──────── Records for this task ────────
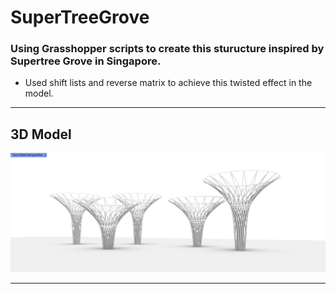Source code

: # SuperTreeGrove
### Using Grasshopper scripts to create this sturucture inspired by Supertree Grove in Singapore.

* Used shift lists and reverse matrix to achieve this twisted effect in the model.

---

## 3D Model
![](2.jpg)

---
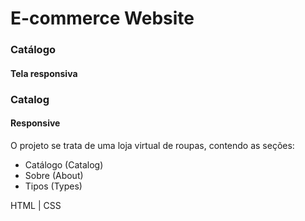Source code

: <h1>E-commerce Website</h1>


<h3>Catálogo</h3>
<h4>Tela responsiva</h4>

<h3>Catalog</h3>
<h4>Responsive</h4>


O projeto se trata de uma loja virtual de roupas, contendo as seções:
- Catálogo (Catalog)
- Sobre (About)
- Tipos (Types)


HTML | CSS
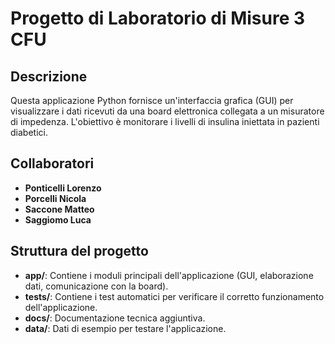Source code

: # Progetto di Laboratorio di Misure 3 CFU
## Descrizione
Questa applicazione Python fornisce un'interfaccia grafica (GUI) per visualizzare i dati ricevuti da una board elettronica collegata a un misuratore di impedenza. L'obiettivo è monitorare i livelli di insulina iniettata in pazienti diabetici.

## Collaboratori
- **Ponticelli Lorenzo**
- **Porcelli Nicola**
- **Saccone Matteo**
- **Saggiomo Luca**

## Struttura del progetto
- **app/**: Contiene i moduli principali dell'applicazione (GUI, elaborazione dati, comunicazione con la board).
- **tests/**: Contiene i test automatici per verificare il corretto funzionamento dell'applicazione.
- **docs/**: Documentazione tecnica aggiuntiva.
- **data/**: Dati di esempio per testare l'applicazione.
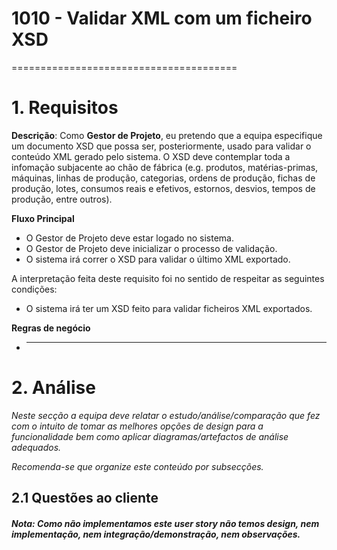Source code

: # 1010 - Validar XML com um ficheiro XSD
=======================================

# 1. Requisitos

**Descrição**: Como **Gestor de Projeto**, eu pretendo que a equipa especifique um documento XSD que possa ser, posteriormente, usado para validar o conteúdo XML gerado pelo sistema.
O XSD deve contemplar toda a infomação subjacente ao chão de fábrica (e.g. produtos, matérias-primas, máquinas, linhas de produção, categorias, ordens de produção, fichas de produção, lotes, consumos reais e efetivos, estornos, desvios, tempos de produção, entre outros).

**Fluxo Principal**
 * O Gestor de Projeto deve estar logado no sistema.
 * O Gestor de Projeto deve inicializar o processo de validação.
 * O sistema irá correr o XSD para validar o último XML exportado.

A interpretação feita deste requisito foi no sentido de respeitar as seguintes condições:

* O sistema irá ter um XSD feito para validar ficheiros XML exportados.

**Regras de negócio**

* ---

# 2. Análise

*Neste secção a equipa deve relatar o estudo/análise/comparação que fez com o intuito de tomar as melhores opções de design para a funcionalidade bem como aplicar diagramas/artefactos de análise adequados.*

*Recomenda-se que organize este conteúdo por subsecções.*

## 2.1 Questões ao cliente





##### Nota: Como não implementamos este user story não temos design, nem implementação, nem integração/demonstração, nem observações.
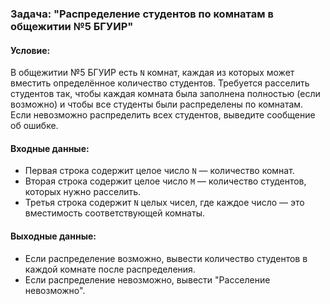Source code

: ### Задача: "Распределение студентов по комнатам в общежитии №5 БГУИР"

#### Условие:
В общежитии №5 БГУИР есть `N` комнат, каждая из которых может вместить определённое количество студентов. Требуется расселить студентов так, чтобы каждая комната была заполнена полностью (если возможно) и чтобы все студенты были распределены по комнатам. Если невозможно распределить всех студентов, выведите сообщение об ошибке.

#### Входные данные:
- Первая строка содержит целое число `N` — количество комнат.
- Вторая строка содержит целое число `M` — количество студентов, которых нужно расселить.
- Третья строка содержит `N` целых чисел, где каждое число — это вместимость соответствующей комнаты.

#### Выходные данные:
- Если распределение возможно, вывести количество студентов в каждой комнате после распределения.
- Если распределение невозможно, вывести "Расселение невозможно".

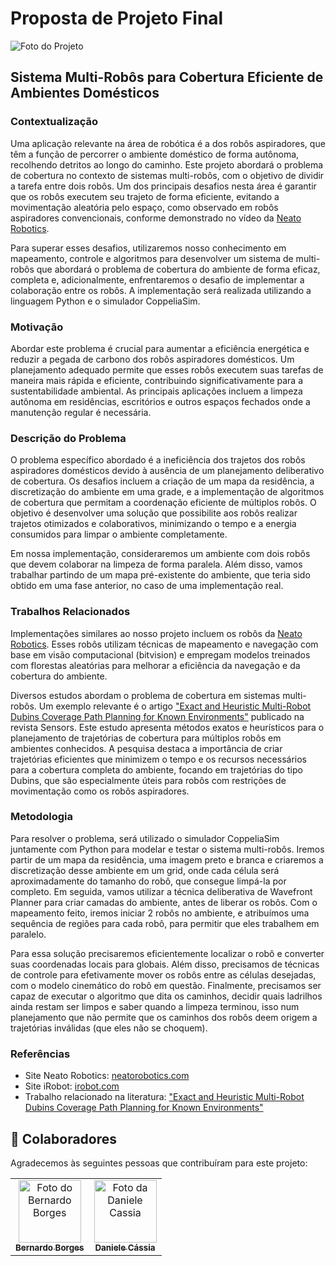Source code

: # Proposta de Projeto Final

![Foto do Projeto](https://colunaclaquete.com.br/wp-content/uploads/2021/01/Walle-pic-cropped-3.jpg)


## Sistema Multi-Robôs para Cobertura Eficiente de Ambientes Domésticos

### Contextualização

Uma aplicação relevante na área de robótica é a dos robôs aspiradores, que têm a função de percorrer o ambiente doméstico de forma autônoma, recolhendo detritos ao longo do caminho. Este projeto abordará o problema de cobertura no contexto de sistemas multi-robôs, com o objetivo de dividir a tarefa entre dois robôs. Um dos principais desafios nesta área é garantir que os robôs executem seu trajeto de forma eficiente, evitando a movimentação aleatória pelo espaço, como observado em robôs aspiradores convencionais, conforme demonstrado no vídeo da [Neato Robotics](https://www.youtube.com/watch?v=qHEJhJ_CuOQ).

Para superar esses desafios, utilizaremos nosso conhecimento em mapeamento, controle e algoritmos para desenvolver um sistema de multi-robôs que abordará o problema de cobertura do ambiente de forma eficaz, completa e, adicionalmente, enfrentaremos o desafio de implementar a colaboração entre os robôs. A implementação será realizada utilizando a linguagem Python e o simulador CoppeliaSim.

### Motivação

Abordar este problema é crucial para aumentar a eficiência energética e reduzir a pegada de carbono dos robôs aspiradores domésticos. Um planejamento adequado permite que esses robôs executem suas tarefas de maneira mais rápida e eficiente, contribuindo significativamente para a sustentabilidade ambiental. As principais aplicações incluem a limpeza autônoma em residências, escritórios e outros espaços fechados onde a manutenção regular é necessária.

### Descrição do Problema

O problema específico abordado é a ineficiência dos trajetos dos robôs aspiradores domésticos devido à ausência de um planejamento deliberativo de cobertura. Os desafios incluem a criação de um mapa da residência, a discretização do ambiente em uma grade, e a implementação de algoritmos de cobertura que permitam a coordenação eficiente de múltiplos robôs. O objetivo é desenvolver uma solução que possibilite aos robôs realizar trajetos otimizados e colaborativos, minimizando o tempo e a energia consumidos para limpar o ambiente completamente.

Em nossa implementação, consideraremos um ambiente com dois robôs que devem colaborar na limpeza de forma paralela. Além disso, vamos trabalhar partindo de um mapa pré-existente do ambiente, que teria sido obtido em uma fase anterior, no caso de uma implementação real.

### Trabalhos Relacionados

Implementações similares ao nosso projeto incluem os robôs da [Neato Robotics](https://neatorobotics.com). Esses robôs utilizam técnicas de mapeamento e navegação com base em visão computacional (bitvision) e empregam modelos treinados com florestas aleatórias para melhorar a eficiência da navegação e da cobertura do ambiente.

Diversos estudos abordam o problema de cobertura em sistemas multi-robôs. Um exemplo relevante é o artigo ["Exact and Heuristic Multi-Robot Dubins Coverage Path Planning for Known Environments"](https://www.mdpi.com/1424-8220/23/5/2560) publicado na revista Sensors. Este estudo apresenta métodos exatos e heurísticos para o planejamento de trajetórias de cobertura para múltiplos robôs em ambientes conhecidos. A pesquisa destaca a importância de criar trajetórias eficientes que minimizem o tempo e os recursos necessários para a cobertura completa do ambiente, focando em trajetórias do tipo Dubins, que são especialmente úteis para robôs com restrições de movimentação como os robôs aspiradores.

### Metodologia

Para resolver o problema, será utilizado o simulador CoppeliaSim juntamente com Python para modelar e testar o sistema multi-robôs. Iremos partir de um mapa da residência, uma imagem preto e branca e criaremos a discretização desse ambiente em um grid, onde cada célula será aproximadamente do tamanho do robô, que consegue limpá-la por completo. Em seguida, vamos utilizar a técnica deliberativa de Wavefront Planner para criar camadas do ambiente, antes de liberar os robôs. Com o mapeamento feito, iremos iniciar 2 robôs no ambiente, e atribuímos uma sequência de regiões para cada robô, para permitir que eles trabalhem em paralelo.

Para essa solução precisaremos eficientemente localizar o robô e converter suas coordenadas locais para globais. Além disso, precisamos de técnicas de controle para efetivamente mover os robôs entre as células desejadas, com o modelo cinemático do robô em questão. Finalmente, precisamos ser capaz de executar o algoritmo que dita os caminhos, decidir quais ladrilhos ainda restam ser limpos e saber quando a limpeza terminou, isso num planejamento que não permite que os caminhos dos robôs deem origem a trajetórias inválidas (que eles não se choquem).

### Referências

- Site Neato Robotics: [neatorobotics.com](https://neatorobotics.com/)
- Site iRobot: [irobot.com](https://www.irobot.com/)
- Trabalho relacionado na literatura: ["Exact and Heuristic Multi-Robot Dubins Coverage Path Planning for Known Environments"](https://www.mdpi.com/1424-8220/23/5/2560)

## 🤝 Colaboradores

Agradecemos às seguintes pessoas que contribuíram para este projeto:

<table>
  <tr>
    <td align="center">
      <a href="https://github.com/bernborgess">
        <img src="https://github.com/bernborgess.png"
        width="100px;"
        alt="Foto do Bernardo Borges"/><br>
        <sub>
          <b>Bernardo Borges</b>
        </sub>
      </a>
    </td>
    <td align="center">
      <a href="https://github.com/Daniele-Cassia">
        <img src="https://github.com/Daniele-Cassia.png"
        width="100px;"
        alt="Foto da Daniele Cassia"/><br>
        <sub>
          <b>Daniele Cássia</b>
        </sub>
      </a>
    </td>
  </tr>
</table>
────────
### Problem
Copy out every line of the entries where the string "Bernardo" shows up.

### The completed task
        alt="Foto do Bernardo Borges"/><br>
          <b>Bernardo Borges</b>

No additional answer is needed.